On July 31, 2018, just two days into the last summer session of the year, all of Camp Tawonga evacuated due to dangerous air quality caused by the local Ferguson Fire and the firefighters' "back burning" techniques. In the summer of 2019, Camp Tawonga became one of the first summer camps in the United States to offer all-gender cabins. In 2020, the camp procured a replacement Torah scroll from the former B'Nai Israel synagogue in Olean, New York. On July 15, 2021, a counselor named Eli Kane died from drowning off-site while working at the camp.

==Facility==
Camp Tawonga's facility supports roughly 500 attendees and staff, with about 2,000 attendees and staff participating each year. There are around 30 rustic-style cabins without electricity, running water, or heating, used for campers in the summer. There are around 20 heated or powered cabins that are used for other guests. There is a lodge-style dining hall equipped with a Kosher kitchen and back porch overlooking a lake.
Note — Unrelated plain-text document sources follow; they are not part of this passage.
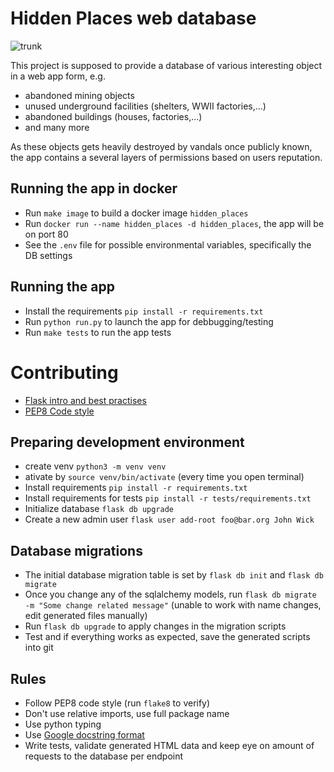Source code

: # Hidden Places web database

![trunk](https://drone.dev.deadbadger.cz/api/badges/kajus/HiddenPlaces/status.svg)

This project is supposed to provide a database of various interesting object
in a web app form, e.g.
* abandoned mining objects
* unused underground facilities (shelters, WWII factories,...)
* abandoned buildings (houses, factories,...)
* and many more

As these objects gets heavily destroyed by vandals once publicly known, the
app contains a several layers of permissions based on users reputation.


## Running the app in docker
* Run `make image` to build a docker image `hidden_places`
* Run `docker run --name hidden_places -d hidden_places`, the app will be on port 80
* See the `.env` file for possible environmental variables, specifically the DB settings

## Running the app
* Install the requirements `pip install -r requirements.txt`
* Run `python run.py` to launch the app for debbugging/testing
* Run `make tests` to run the app tests


# Contributing
* [Flask intro and best practises](https://blog.miguelgrinberg.com/post/the-flask-mega-tutorial-part-v-user-logins)
* [PEP8 Code style](https://pep8.org/)

## Preparing development environment
* create venv `python3 -m venv venv`
* ativate by `source venv/bin/activate` (every time you open terminal)
* Install requirements `pip install -r requirements.txt`
* Install requirements for tests `pip install -r tests/requirements.txt`
* Initialize database `flask db upgrade`
* Create a new admin user `flask user add-root foo@bar.org John Wick`

## Database migrations
* The initial database migration table is set by `flask db init` and `flask db migrate`
* Once you change any of the sqlalchemy models, run
    `flask db migrate -m "Some change related message"`
    (unable to work with name changes, edit generated files manually)
* Run `flask db upgrade` to apply changes in the migration scripts
* Test and if everything works as expected, save the generated scripts into git

## Rules
* Follow PEP8 code style (run `flake8` to verify)
* Don't use relative imports, use full package name
* Use python typing
* Use [Google docstring format](https://google.github.io/styleguide/pyguide.html#38-comments-and-docstrings)
* Write tests, validate generated HTML data and keep eye on amount of requests to the database per endpoint
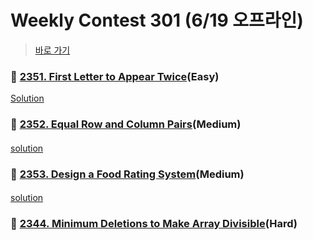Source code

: # Weekly Contest 301 (6/19 오프라인)
> [바로 가기](https://leetcode.com/contest/weekly-contest-303/)

####
### 👀 [2351. First Letter to Appear Twice](https://leetcode.com/problems/first-letter-to-appear-twice/)(Easy)
[Solution](https://github.com/KimHunJin/Study-Book/blob/master/algorithm/src/leetcode/LC_2351.ts)
####
####
### 👀 [2352. Equal Row and Column Pairs](https://leetcode.com/problems/equal-row-and-column-pairs/)(Medium)
####
[solution](https://github.com/KimHunJin/Study-Book/blob/master/algorithm/src/leetcode/LC_2352.ts)
####
### 👀 [2353. Design a Food Rating System](https://leetcode.com/problems/design-a-Food-Rating-System)(Medium)
####
[solution](https://github.com/KimHunJin/Study-Book/blob/master/algorithm/src/leetcode/LC_2353.ts)
####
### 👀 [2344. Minimum Deletions to Make Array Divisible](https://leetcode.com/problems/number-of-excellent-pairs)(Hard)
####

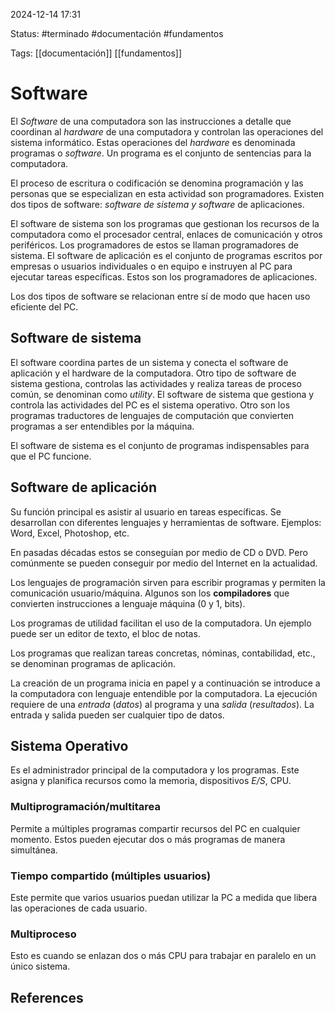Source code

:
2024-12-14 17:31

Status: #terminado #documentación #fundamentos

Tags: [[documentación]] [[fundamentos]]
# Software

El *Software* de una computadora son las instrucciones a detalle que coordinan al *hardware* de una computadora y controlan las operaciones del sistema informático. Estas operaciones del *hardware* es denominada programas o *software*. Un programa es el conjunto de sentencias para la computadora.

El proceso de escritura o codificación se denomina programación y las personas que se especializan en esta actividad son programadores. Existen dos tipos de software: *software de sistema y software* de aplicaciones.

El software de sistema son los programas que gestionan los recursos de la computadora como el procesador central, enlaces de comunicación y otros periféricos. Los programadores de estos se llaman programadores de sistema. El software de aplicación es el conjunto de programas escritos por empresas o usuarios individuales o en equipo e instruyen al PC para ejecutar tareas específicas. Estos son los programadores de aplicaciones.

Los dos tipos de software se relacionan entre sí de modo que hacen uso eficiente del PC.

## Software de sistema

El software coordina partes de un sistema y conecta el software de aplicación y el hardware de la computadora. Otro tipo de software de sistema gestiona, controlas las actividades y realiza tareas de proceso común, se denominan como *utility*. El software de sistema que gestiona y controla las actividades del PC es el sistema operativo. Otro son los programas traductores de lenguajes de computación que convierten programas a ser entendibles por la máquina.

El software de sistema es el conjunto de programas indispensables para que el PC funcione.

## Software de aplicación

Su función principal es asistir al usuario en tareas específicas. Se desarrollan con diferentes lenguajes y herramientas de software. Ejemplos: Word, Excel, Photoshop, etc.

En pasadas décadas estos se conseguían por medio de CD o DVD. Pero comúnmente se pueden conseguir por medio del Internet en la actualidad.

Los lenguajes de programación sirven para escribir programas y permiten la comunicación usuario/máquina. Algunos son los **compiladores**  que convierten instrucciones a lenguaje máquina (0 y 1, bits).

Los programas de utilidad facilitan el uso de la computadora. Un ejemplo puede ser un editor de texto, el bloc de notas.

Los programas que realizan tareas concretas, nóminas, contabilidad, etc., se denominan programas de aplicación. 

La creación de un programa inicia en papel y a continuación se introduce a la computadora con lenguaje entendible por la computadora. La ejecución requiere de una *entrada* (*datos*) al programa y una *salida* (*resultados*). La entrada y salida pueden ser cualquier tipo de datos.

## Sistema Operativo

Es el administrador principal de la computadora y los programas. Este asigna y planifica recursos como la memoria, dispositivos *E/S*, CPU.

### Multiprogramación/multitarea

Permite a múltiples programas compartir recursos del PC en cualquier momento. Estos pueden ejecutar dos o más programas de manera simultánea.

### Tiempo compartido (múltiples usuarios)

Este permite que varios usuarios puedan utilizar la PC a medida que libera las operaciones de cada usuario.

### Multiproceso

Esto es cuando se enlazan dos o más CPU para trabajar en paralelo en un único sistema.





## References
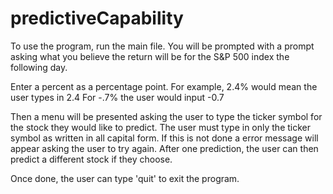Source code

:predictiveCapability
====================

To use the program, run the main file.
You will be prompted with a prompt asking what you believe
the return will be for the S&P 500 index the following day.

Enter a percent as a percentage point.
For example, 2.4% would mean the user types in 2.4
For -.7% the user would input -0.7

Then a menu will be presented asking the user to type the ticker
symbol for the stock they would like to predict. The user must type
in only the ticker symbol as written in all capital form. If this is
not done a error message will appear asking the user to try again.
After one prediction, the user can then predict a different stock
if they choose.

Once done, the user can type 'quit' to exit the program.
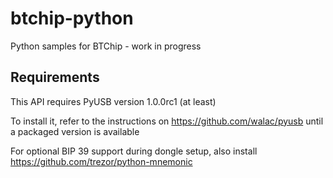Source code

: btchip-python
=============

Python samples for BTChip - work in progress

Requirements
-------------

This API requires PyUSB version 1.0.0rc1 (at least) 

To install it, refer to the instructions on https://github.com/walac/pyusb until a packaged version is available

For optional BIP 39 support during dongle setup, also install https://github.com/trezor/python-mnemonic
An Arts-and-Crafts shed, Olympic sized swimming pool, team building ropes course, and outdoor amphitheater are just some of Tawonga's many on-site buildings.

Among its programs are an LGBTQ family weekend (Camp Keshet), the only such program in the country.

==Cultural references==
- Steve Almond has written about his experiences at the camp in his works, including in the book (Not That You Asked) Rants, Exploits and Obsessions (2007).
- Flashback photographs in the film Heathers (1988) depict characters wearing Camp Tawonga merchandise.
- The original filmA Visit to Camp Kelowa and Singing Trail (1936) was produced by Louis and Emma Blumenthal and can be found in the Louis and Emma Blumenthal Papers on Internet Archive.
- Jake Brooks, the current CEO and co-founder of Triumph Labs, worked as staff at the camp during the summer of 2017.